Author:
Jadhav N. R.,Bhutada Sunil,Sagavkar S. R.,Pawar Rohit,Kanwade Archana Bajirao,Mange Purva
Abstract
The Integrating AI into pharmaceutical production processes represents a paradigm change for the pharmaceutical sector. This article examines the role of AI in pharmaceutical production, focusing on its potential to improve productivity, cut costs, and guarantee the highest standards of product quality and safety in quality control and process optimization. AI technologies, including machine learning, computer vision, and natural language processing, are increasingly being employed to analyze large volumes of data generated throughout the pharmaceutical manufacturing lifecycle.

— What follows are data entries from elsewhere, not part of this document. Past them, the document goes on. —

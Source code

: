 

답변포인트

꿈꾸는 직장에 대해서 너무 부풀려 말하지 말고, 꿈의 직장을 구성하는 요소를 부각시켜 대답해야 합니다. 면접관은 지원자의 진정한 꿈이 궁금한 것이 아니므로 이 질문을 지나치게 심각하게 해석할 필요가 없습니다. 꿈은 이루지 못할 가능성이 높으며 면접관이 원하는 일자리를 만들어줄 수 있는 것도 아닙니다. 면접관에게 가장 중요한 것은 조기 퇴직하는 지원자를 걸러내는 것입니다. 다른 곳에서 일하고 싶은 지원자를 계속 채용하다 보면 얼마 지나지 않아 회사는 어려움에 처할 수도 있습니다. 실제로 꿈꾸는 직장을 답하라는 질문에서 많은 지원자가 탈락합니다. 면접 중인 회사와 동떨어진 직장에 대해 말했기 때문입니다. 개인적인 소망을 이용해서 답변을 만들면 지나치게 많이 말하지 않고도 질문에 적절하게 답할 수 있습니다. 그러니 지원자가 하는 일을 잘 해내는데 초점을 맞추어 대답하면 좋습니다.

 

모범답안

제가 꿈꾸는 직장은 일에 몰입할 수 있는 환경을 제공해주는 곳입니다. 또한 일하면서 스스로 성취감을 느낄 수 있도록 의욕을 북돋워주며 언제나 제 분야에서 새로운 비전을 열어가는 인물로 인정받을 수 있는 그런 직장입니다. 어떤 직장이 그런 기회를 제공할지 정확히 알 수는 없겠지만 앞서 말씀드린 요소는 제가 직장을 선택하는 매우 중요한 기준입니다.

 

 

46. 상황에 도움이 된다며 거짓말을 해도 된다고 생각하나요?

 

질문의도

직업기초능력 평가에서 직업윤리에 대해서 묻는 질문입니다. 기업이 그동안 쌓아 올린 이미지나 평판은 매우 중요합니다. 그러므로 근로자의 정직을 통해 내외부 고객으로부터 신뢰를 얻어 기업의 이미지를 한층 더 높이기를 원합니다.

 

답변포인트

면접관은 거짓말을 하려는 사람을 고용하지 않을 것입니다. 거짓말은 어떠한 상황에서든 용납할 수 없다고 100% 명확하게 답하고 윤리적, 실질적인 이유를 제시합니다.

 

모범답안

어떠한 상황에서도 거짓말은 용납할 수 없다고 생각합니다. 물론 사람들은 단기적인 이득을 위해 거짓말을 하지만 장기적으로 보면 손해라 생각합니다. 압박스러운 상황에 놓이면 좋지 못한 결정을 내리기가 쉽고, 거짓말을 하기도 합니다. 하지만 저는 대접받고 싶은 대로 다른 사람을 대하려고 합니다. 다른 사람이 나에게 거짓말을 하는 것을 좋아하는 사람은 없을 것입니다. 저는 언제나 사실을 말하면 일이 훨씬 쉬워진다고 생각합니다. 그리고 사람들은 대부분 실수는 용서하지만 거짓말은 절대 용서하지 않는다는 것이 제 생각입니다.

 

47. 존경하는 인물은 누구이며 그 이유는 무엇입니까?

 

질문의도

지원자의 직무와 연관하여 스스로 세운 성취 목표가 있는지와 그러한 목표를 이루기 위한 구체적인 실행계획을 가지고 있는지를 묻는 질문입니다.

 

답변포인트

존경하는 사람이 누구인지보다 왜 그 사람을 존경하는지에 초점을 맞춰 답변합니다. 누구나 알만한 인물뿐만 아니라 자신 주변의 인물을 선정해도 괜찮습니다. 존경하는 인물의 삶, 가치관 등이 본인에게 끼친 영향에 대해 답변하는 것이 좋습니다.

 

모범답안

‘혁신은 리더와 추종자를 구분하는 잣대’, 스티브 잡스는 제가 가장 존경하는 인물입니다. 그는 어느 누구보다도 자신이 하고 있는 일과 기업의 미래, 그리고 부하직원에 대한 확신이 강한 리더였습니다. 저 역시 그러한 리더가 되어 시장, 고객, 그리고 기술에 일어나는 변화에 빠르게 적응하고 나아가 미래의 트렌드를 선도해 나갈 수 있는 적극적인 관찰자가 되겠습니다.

Risks related to production anomalies can be reduced and regulatory compliance can be ensured with the help of these smart systems’ real-time monitoring, early identification of deviations, and predictive maintenance. AI-driven technologies are revolutionizing quality control processes by allowing for the automated screening of pharmaceutical items at lightning speeds and with pinpoint accuracy. Better product quality and fewer cases of batch rejection are the results of AI systems’ superiority over conventional approaches for detecting tiny faults, ensuring uniformity, and identifying potential contamination. In addition, AI is improving manufacturing processes by analyzing large data sets for trends, tweaking settings, and maximizing output. Pharmaceutical companies save money as a result of streamlined production processes, shorter cycle times, and better resource utilization.